Thirty-one U.S. states have laws requiring employers to give workers time off to vote. The penalties for employers who don’t give workers time off to vote can be severe.
In the U.S. territory of Puerto Rico, Election Day is a legal holiday. This includes any day a referendum is held. General elections are legal holidays in the Virgin Islands, and employees who give prior notice must be permitted two hours off, with pay, to vote.
Internationally, in many countries, election day is a national holiday and most employees have the entire day off to vote. Often the employees delight is somewhat mitigated by the fact that bars are also closed, by law, on election day.
“Employers who violate time-off-to-vote laws face penalties that range from trivial to a corporate death sentence,” said David Stephanides, an attorney specializing in employment law.
Kansas and Missouri employers face the larges fines for not giving workers time off to vote.
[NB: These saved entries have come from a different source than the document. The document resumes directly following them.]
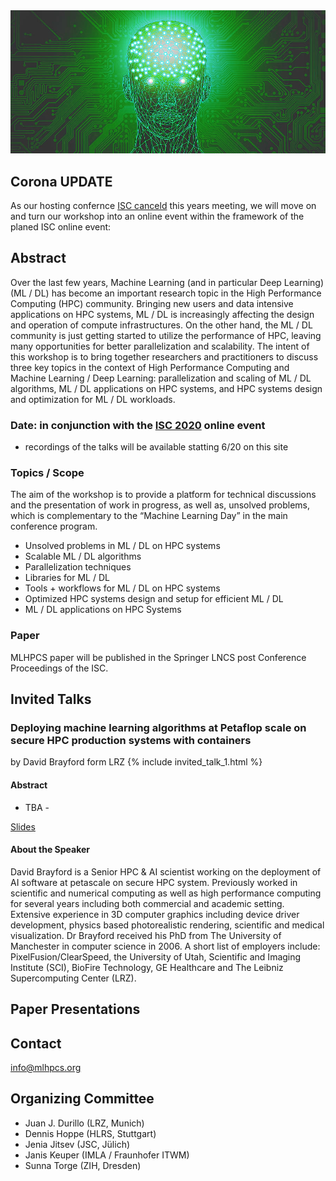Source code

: <img src="MLHPCS.png">

## Corona UPDATE
As our hosting confernce [ISC canceld](https://www.isc-hpc.com/) this years meeting, we will move on and turn our workshop into an online event within the framework of the planed ISC online event: 

## Abstract
Over the last few years, Machine Learning (and in particular Deep Learning) (ML / DL) has become an important research topic in the High Performance Computing (HPC) community. Bringing new users and data intensive applications on HPC systems, ML / DL is increasingly affecting the design and operation of compute infrastructures. On the other hand, the ML / DL community is just getting started to utilize the performance of HPC, leaving many opportunities for better parallelization and scalability. The intent of this workshop is to bring together researchers and practitioners to discuss three key topics in the context of High Performance Computing and Machine Learning / Deep Learning: parallelization and scaling of ML / DL algorithms, ML / DL applications on HPC systems, and HPC systems design and optimization for ML / DL workloads.  

### Date: in conjunction with the [ISC 2020](https://www.isc-hpc.com/) online event 
* recordings of the talks will be available statting 6/20 on this site


### Topics / Scope
The aim of the workshop is to provide a platform for technical discussions and the presentation of work in progress, as well as, unsolved problems, which is complementary to the “Machine Learning Day” in the main conference program.

* Unsolved problems in ML / DL on HPC systems
* Scalable ML / DL algorithms
* Parallelization techniques 
* Libraries for ML / DL
* Tools + workflows for ML / DL on HPC systems
* Optimized HPC systems design and setup for efficient ML / DL 
* ML / DL applications on HPC Systems 

### Paper
MLHPCS paper will be published in the Springer LNCS post Conference Proceedings of the ISC.

## Invited Talks
### Deploying machine learning algorithms at Petaflop scale on secure HPC production systems with containers
by David Brayford form LRZ
{% include invited_talk_1.html  %}
#### Abstract
- TBA -

[Slides](sliedes/DavidBrayfordLRZ.pdf)


#### About the Speaker
David Brayford is a Senior HPC & AI scientist working on the deployment of AI software at petascale on secure HPC system. Previously worked in scientific and numerical computing as well as high performance computing for several years including both commercial and academic setting. Extensive experience in 3D computer graphics including device driver development, physics based photorealistic rendering, scientific and medical visualization. Dr Brayford received his PhD from The University of Manchester in computer science in 2006. A short list of employers include: PixelFusion/ClearSpeed, the University of Utah, Scientific and Imaging Institute (SCI), BioFire Technology, GE Healthcare and The Leibniz Supercomputing Center (LRZ). 

## Paper Presentations

## Contact
info@mlhpcs.org

## Organizing Committee
* Juan J. Durillo (LRZ, Munich)
* Dennis Hoppe (HLRS, Stuttgart)
* Jenia Jitsev (JSC, Jülich)
* Janis Keuper (IMLA / Fraunhofer ITWM)
* Sunna Torge (ZIH, Dresden)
In those states, an employer may be subject to fines of up to $2,500 per employee – as long as the employee is a registered voter.
Arizona permits fines up to $10,000 for corporations that interfere with an employee’s right to vote by not giving the required time off. But in New York and Colorado, corporations can be stripped of their charters – in effect, disbanded – if they are found in violation of the state voting law.
Employers who try to influence an employees vote unfairly can receive fines of up to $10,000 plus up to 5 years in jail, in Nebraska.
Several other states have laws requiring time off to vote, but no penalty is specified.